L’obiettivo di Signorini è certamente ambizioso: “dobbiamo coniugare i ‘fondamentali’ dell’agricoltura con l’innovazione, tecnologica e di processo. E poi saper fare marketing e comunicazione in modo innovativo, per attrarre risorse, consumatori, turisti. E anche qui sto già lavorando, con due soci, ad un progetto concreto e importante, che vedrà la luce la prossima primavera. Per ora vi dico solo il nome: 365 Monferrato Casalese. Il Monferrato è un territorio splendido, non ha niente da invidiare alle Langhe, o a certi paesaggi toscani. Quel che qui certamente è mancato finora è un certo dinamismo imprenditoriale, e anche la volontà di fare rete e sistema, per crescere insieme”. Che ruolo deve avere, in questo percorso, la mano pubblica? “Guardi, se il pubblico riesce a snellire procedure e burocrazia, e non crea ostacoli, è già molto. Poi certo, anziché finanziamenti ‘a pioggia’ (non sono più i tempi, e soprattutto senza progetti veri e concreti non servono a nulla, non creano ricchezza) sarebbero auspicabili aiuti selettivi, in forma di sgravi fiscali e non solo: sa che per attrezzare gli scarichi dei bagni delle persone che lavorano in questa azienda abbiamo speso 40 mila euro? Ecco, un agricoltore di fronte a spese simili, che non sono poche, spesso vacilla”.
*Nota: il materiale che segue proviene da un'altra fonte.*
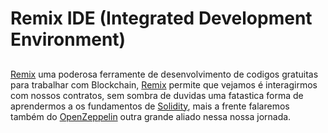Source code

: # Remix IDE (Integrated Development Environment)

##

[Remix](https://remix.ethereum.org/)
uma poderosa ferramente de desenvolvimento de codigos gratuitas para trabalhar com Blockchain,
[Remix](https://remix.ethereum.org/)
permite que vejamos é interagirmos com nossos contratos, sem sombra de duvidas uma fatastica forma de aprendermos a os fundamentos de
[Solidity](https://docs.soliditylang.org/en/v0.8.15/),
 mais a frente falaremos também do
 [OpenZeppelin](https://www.openzeppelin.com/)
 outra grande aliado nessa nossa jornada.

##

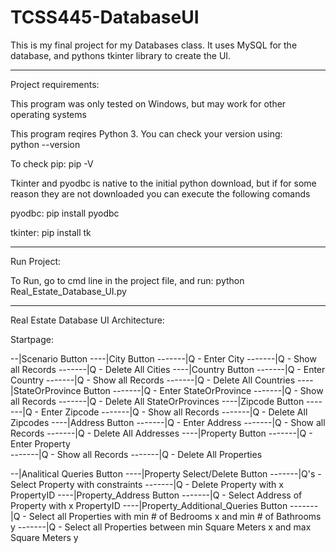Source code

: # TCSS445-DatabaseUI
This is my final project for my Databases class. It uses MySQL for the database, and pythons tkinter library to create the UI. 
 
 
----------------------------------------------------------------------------------------------------- 
Project requirements: 
 
This program was only tested on Windows, but may work for other operating systems 
 
This program reqires Python 3. You can check your version using:  
python --version 
 
To check pip: 
pip -V 
 
 
Tkinter and pyodbc is native to the initial python download, but if for some reason they are not downloaded you can execute the following comands 
 
pyodbc: 
pip install pyodbc 
 
tkinter: 
pip install tk 
 
----------------------------------------------------------------------------------------------------- 
 
Run Project: 
 
To Run, go to cmd line in the project file, and run: 
python Real_Estate_Database_UI.py 
 
----------------------------------------------------------------------------------------------------- 
 
 
Real Estate Database UI Architecture: 
 
Startpage: 
 
--|Scenario Button 
----|City Button 
-------|Q - Enter City 
-------|Q - Show all Records 
-------|Q - Delete All Cities 
----|Country Button 
-------|Q - Enter Country 
-------|Q - Show all Records 
-------|Q - Delete All Countries 
----|StateOrProvince Button 
-------|Q - Enter StateOrProvince 
-------|Q - Show all Records 
-------|Q - Delete All StateOrProvinces 
----|Zipcode Button 
-------|Q - Enter Zipcode 
-------|Q - Show all Records 
-------|Q - Delete All Zipcodes 
----|Address Button 
-------|Q - Enter Address 
-------|Q - Show all Records 
-------|Q - Delete All Addresses 
----|Property Button 
-------|Q - Enter Property  
-------|Q - Show all Records 
-------|Q - Delete All Properties 
 
--|Analitical Queries Button 
----|Property Select/Delete Button 
-------|Q's - Select Property with constraints 
-------|Q - Delete Property with x PropertyID 
----|Property_Address Button 
-------|Q - Select Address of Property with x PropertyID 
----|Property_Additional_Queries Button 
-------|Q - Select all Properties with min # of Bedrooms x and min # of Bathrooms y 
-------|Q - Select all Properties between min Square Meters x and max Square Meters y 
 
 
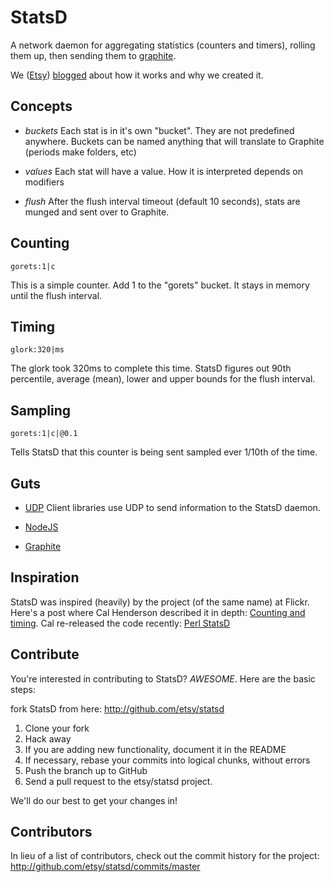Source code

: StatsD
======

A network daemon for aggregating statistics (counters and timers), rolling them up, then sending them to [graphite][graphite].

We ([Etsy][etsy]) [blogged][blog post] about how it works and why we created it.


Concepts
--------

* *buckets*
  Each stat is in it's own "bucket". They are not predefined anywhere. Buckets can be named anything that will translate to Graphite (periods make folders, etc)

* *values*
  Each stat will have a value. How it is interpreted depends on modifiers
  
* *flush*
  After the flush interval timeout (default 10 seconds), stats are munged and sent over to Graphite.

Counting
--------

    gorets:1|c

This is a simple counter. Add 1 to the "gorets" bucket. It stays in memory until the flush interval.


Timing
------

    glork:320|ms

The glork took 320ms to complete this time. StatsD figures out 90th percentile, average (mean), lower and upper bounds for the flush interval.

Sampling
--------

    gorets:1|c|@0.1

Tells StatsD that this counter is being sent sampled ever 1/10th of the time.


Guts
----

* [UDP][udp]
  Client libraries use UDP to send information to the StatsD daemon.

* [NodeJS][node]
* [Graphite][graphite]

Inspiration
-----------

StatsD was inspired (heavily) by the project (of the same name) at Flickr. Here's a post where Cal Henderson described it in depth:
[Counting and timing](http://code.flickr.com/blog/2008/10/27/counting-timing/). Cal re-released the code recently: [Perl StatsD](https://github.com/iamcal/Flickr-StatsD)


Contribute
---------------------

You're interested in contributing to StatsD? *AWESOME*. Here are the basic steps:

fork StatsD from here: http://github.com/etsy/statsd

1. Clone your fork
2. Hack away
3. If you are adding new functionality, document it in the README
4. If necessary, rebase your commits into logical chunks, without errors
5. Push the branch up to GitHub
6. Send a pull request to the etsy/statsd project.

We'll do our best to get your changes in!

[graphite]: http://graphite.wikidot.com
[etsy]: http://www.etsy.com
[blog post]: http://codeascraft.etsy.com/2011/02/15/measure-anything-measure-everything/
[node]: http://nodejs.org
[udp]: http://enwp.org/udp


Contributors
-----------------

In lieu of a list of contributors, check out the commit history for the project: 
http://github.com/etsy/statsd/commits/master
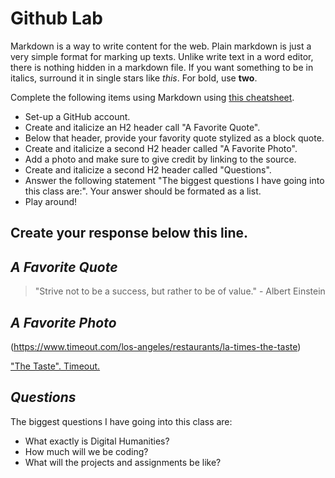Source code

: 
# Github Lab

Markdown is a way to write content for the web. 
Plain markdown is just a very simple format for marking up
texts. Unlike write text in a word editor, there is nothing
hidden in a markdown file. If you want something to be in
italics, surround it in single stars like *this*. For bold,
use **two**.

Complete the following items using Markdown using [this cheatsheet](https://github.com/adam-p/markdown-here/wiki/Markdown-Cheatsheet).

- Set-up a GitHub account. 
- Create and italicize an H2 header call "A Favorite Quote". 
- Below that header, provide your favority quote stylized as a block quote. 
- Create and italicize a second H2 header called "A Favorite Photo". 
- Add a photo and make sure to give credit by linking to the source.   
- Create and italicize a second H2 header called "Questions". 
- Answer the following statement "The biggest questions I have going into this class are:". Your answer should be formated as a list. 
- Play around!

 
 Create your response below this line. 
 ------------------

## *A Favorite Quote*

>  "Strive not to be a success, but rather to be of value." - Albert Einstein

## *A Favorite Photo*

(https://www.timeout.com/los-angeles/restaurants/la-times-the-taste)

["The Taste". Timeout.](https://www.timeout.com/los-angeles/restaurants/la-times-the-taste) 

## *Questions*

The biggest questions I have going into this class are:
- What exactly is Digital Humanities?
- How much will we be coding?
- What will the projects and assignments be like?

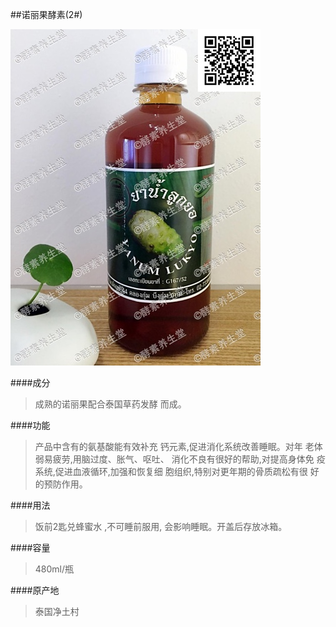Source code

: ##诺丽果酵素(2#)

![诺丽果酵素](images/002_mark.jpg)

####成分
>成熟的诺丽果配合泰国草药发酵
而成。

####功能
>产品中含有的氨基酸能有效补充 钙元素,促进消化系统改善睡眠。对年 老体弱易疲劳,用脑过度、胀气、呕吐、 消化不良有很好的帮助,对提高身体免 疫系统,促进血液循环,加强和恢复细 胞组织,特别对更年期的骨质疏松有很 好的预防作用。

####用法
>饭前2匙兑蜂蜜水 ,不可睡前服用, 会影响睡眠。开盖后存放冰箱。

####容量
>480ml/瓶

####原产地
>泰国净土村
L’auspicio del ‘contadino per scelta’ Umberto Signorini è che nel progetto di Massa 1valorizzazione agricola (ma anche turistica e culturale) del Monferrato possano giocare un ruolo fondamentale Citta del Bio e Biodistretti: “di recente abbiamo fatto un incontro nel casalese, con la partecipazione del segretario generale della Città del Bio Luigi Massa, proprio per proporre la costituzione di un Biodistretto del Monferrato, attraverso il quale dare una spinta propulsiva ad un territorio che ha spesso peccato di autolesionismo: anche le polemiche che affiorano ogni tanto sul marchio Monferrato, tra casalesi e alessandrini, le capisco poco. Sarà che sono milanese: o forse semplicemente, da uomo di business, mi interessa di più aggregare per crescere tutti insieme che litigare nella decadenza. Questo naturalmente senza negare le singole identità, che anzi vanno valorizzate: ma se si crea sviluppo e benessere, il resto viene da sé”.